CRAIG Cash is nervous. The co-creator of Early Doors with his lifelong friend Phil Mealey, he admits to being apprehensive about touring for the first time with a live stage version of the hugely loved comedy about the regulars who congregate in the same Stockport pub every night.

Craig, who has also helped to create such popular sitcoms as The Royle Family, The Mrs Merton Show and Mrs Merton and Malcolm, confesses: “I’ve never done theatre before. I’ve only performed live once, when I did a five-minute Royle Family charity sketch with Sue Johnston at the Old Vic. So the live tour of Early Doors is a whole new experience for me.”

Phil has just as many butterflies. “I’m nervous about it,” he acknowledges. “The last time I was on stage was when I played the Third Shepherd in the Nativity Play! Craig and I have never performed to an audience before. It will be daunting. If a bit we think is funny doesn’t get a laugh, we’ll think, ‘What have we done wrong?’ So Craig and I are relying on the cast to drag us through it.”

However, Craig reveals that in the run-up to the tour, they received encouragement from one of the nation’s favourite live performers.

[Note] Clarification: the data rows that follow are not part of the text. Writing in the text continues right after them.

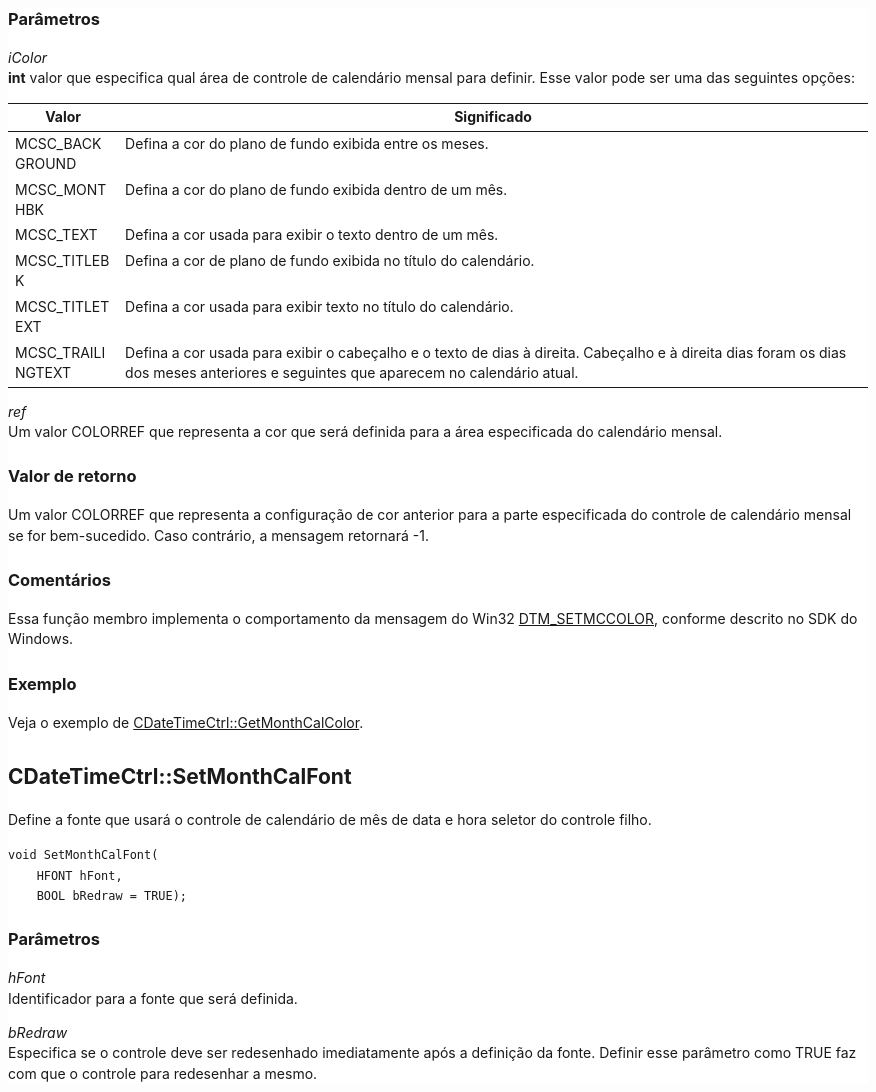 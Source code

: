 ### <a name="parameters"></a>Parâmetros

*iColor*<br/>
**int** valor que especifica qual área de controle de calendário mensal para definir. Esse valor pode ser uma das seguintes opções:

|Valor|Significado|
|-----------|-------------|
|MCSC_BACKGROUND|Defina a cor do plano de fundo exibida entre os meses.|
|MCSC_MONTHBK|Defina a cor do plano de fundo exibida dentro de um mês.|
|MCSC_TEXT|Defina a cor usada para exibir o texto dentro de um mês.|
|MCSC_TITLEBK|Defina a cor de plano de fundo exibida no título do calendário.|
|MCSC_TITLETEXT|Defina a cor usada para exibir texto no título do calendário.|
|MCSC_TRAILINGTEXT|Defina a cor usada para exibir o cabeçalho e o texto de dias à direita. Cabeçalho e à direita dias foram os dias dos meses anteriores e seguintes que aparecem no calendário atual.|

*ref*<br/>
Um valor COLORREF que representa a cor que será definida para a área especificada do calendário mensal.

### <a name="return-value"></a>Valor de retorno

Um valor COLORREF que representa a configuração de cor anterior para a parte especificada do controle de calendário mensal se for bem-sucedido. Caso contrário, a mensagem retornará -1.

### <a name="remarks"></a>Comentários

Essa função membro implementa o comportamento da mensagem do Win32 [DTM_SETMCCOLOR](/windows/desktop/Controls/dtm-setmccolor), conforme descrito no SDK do Windows.

### <a name="example"></a>Exemplo

  Veja o exemplo de [CDateTimeCtrl::GetMonthCalColor](#getmonthcalcolor).

##  <a name="setmonthcalfont"></a>  CDateTimeCtrl::SetMonthCalFont

Define a fonte que usará o controle de calendário de mês de data e hora seletor do controle filho.

```
void SetMonthCalFont(
    HFONT hFont,
    BOOL bRedraw = TRUE);
```

### <a name="parameters"></a>Parâmetros

*hFont*<br/>
Identificador para a fonte que será definida.

*bRedraw*<br/>
Especifica se o controle deve ser redesenhado imediatamente após a definição da fonte. Definir esse parâmetro como TRUE faz com que o controle para redesenhar a mesmo.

“A while ago when we first started writing Early Doors Live, I was talking about it to Peter Kay, I was a little apprehensive not having done live stuff before. He was always very supportive of the TV show, back when we did it, sending lovely messages when it aired. He actually came in when we were first putting the set up. We were writing graffiti on the toilet walls and he wrote in the gents above the urinals – ‘Susan, if you are reading this - it’s over.’ It’s still there.

“He was really pleased to hear we were doing the live show. I said, ‘But I’m really nervous about going on stage’. ‘You’ll love it,’ he replied, ‘Once you walk out there and feel the love from the audience, you won’t want to do anything else.’ I hope he’s right! He should know - I’m sure he will be.”

We are all excited about the prospect of Early Doors’ sold out three week run at Salford’s Lowry Theatre, which will be followed by a 12-date UK tour, beginning in Glasgow on 24 September.

The show remains widely adored. It paints a laugh-out-loud-funny, and yet often affecting picture of the misfits who gather in The Grapes with very predictable regularity. You can set your watch by the time they pitch up every evening.

In the live show, the action revolves round Ken (played by John Henshaw), the long-suffering and warm-hearted landlord who has long carried a torch for his barmaid, Tanya (Susan Cookson).

Ken’s regulars include: the sardonic Joe (Craig) and his philandering friend Duffy (Phil); the miserable Old Tommy (Nick Birkinshaw), Tanya’s friend Debbie (Lisa Millett), who leaves her kids in the car outside while she pops in for a quick half of cider; and the pub’s cleaner, Winnie (Joan Kempson).

They are joined by Phil (James Quinn) and Nige (Peter Wight), a couple of extremely lazy coppers who always have some dubious scam on the go.

Craig outlines the plot of the live show: “It’s as if it’s a continuation of the TV series. All the regulars are still in The Grapes and their lives are going on.

“There are a few surprises, but obviously I can’t tell you about them or they wouldn’t be surprises anymore! All I can tell you is that it centres on a romance and a bromance. Ultimately, as Cilla would have put it, it’s going to be a lorra, lorra laughs.”

Phil continues that, “It shows there is still a great affection and a great demand for Early Doors. A lot of people feel it’s like their little secret. It’s like when you think, ‘I love the fact I know this band and no one else does.’ It seems as if the show has only got more popular as time has gone on.

“I have people coming up to me all the time talking about it. It’s one of those programmes people buy on DVD and watch again and again. They keep watching it because when they’re laughing at one thing, they miss something else. There seems to be a groundswell of love for it.”

Craig and Phil are clearly tapping into a reservoir of affection for Early Doors, which gains added comic intensity from the fact that it never leaves the pub premises. “It felt like a good time to do it,” Craig observes. “After years of wading through TV treacle, waiting around for months on end for answers, we thought we’d try something different.

“I’m really excited about it because we are finally meeting our audience. There will be a real connection and an immediate reaction to the live show, which you don’t get on TV. When the tour started to sell out so quickly, we thought, ‘Wow, they remember us!’ We’re all thrilled about doing this show.”

The pair, lifelong friends who first met as 15-year-old schoolboys, have certainly had a terrific time preparing for this show. They believe it will work really well in a live setting.

“The whole story is brand-new,” said Phil. “You see a lot of other TV comedy shows transfer to the stage and they just cobble together their best bits from the series. This is something completely new.”

Early Doors, the Lowry, Salford Quays, Wednesday, August 20 to Saturday, September 15; Blackpool Opera House, Wednesday, October 3 and Manchester Arena, Thursday, October 4.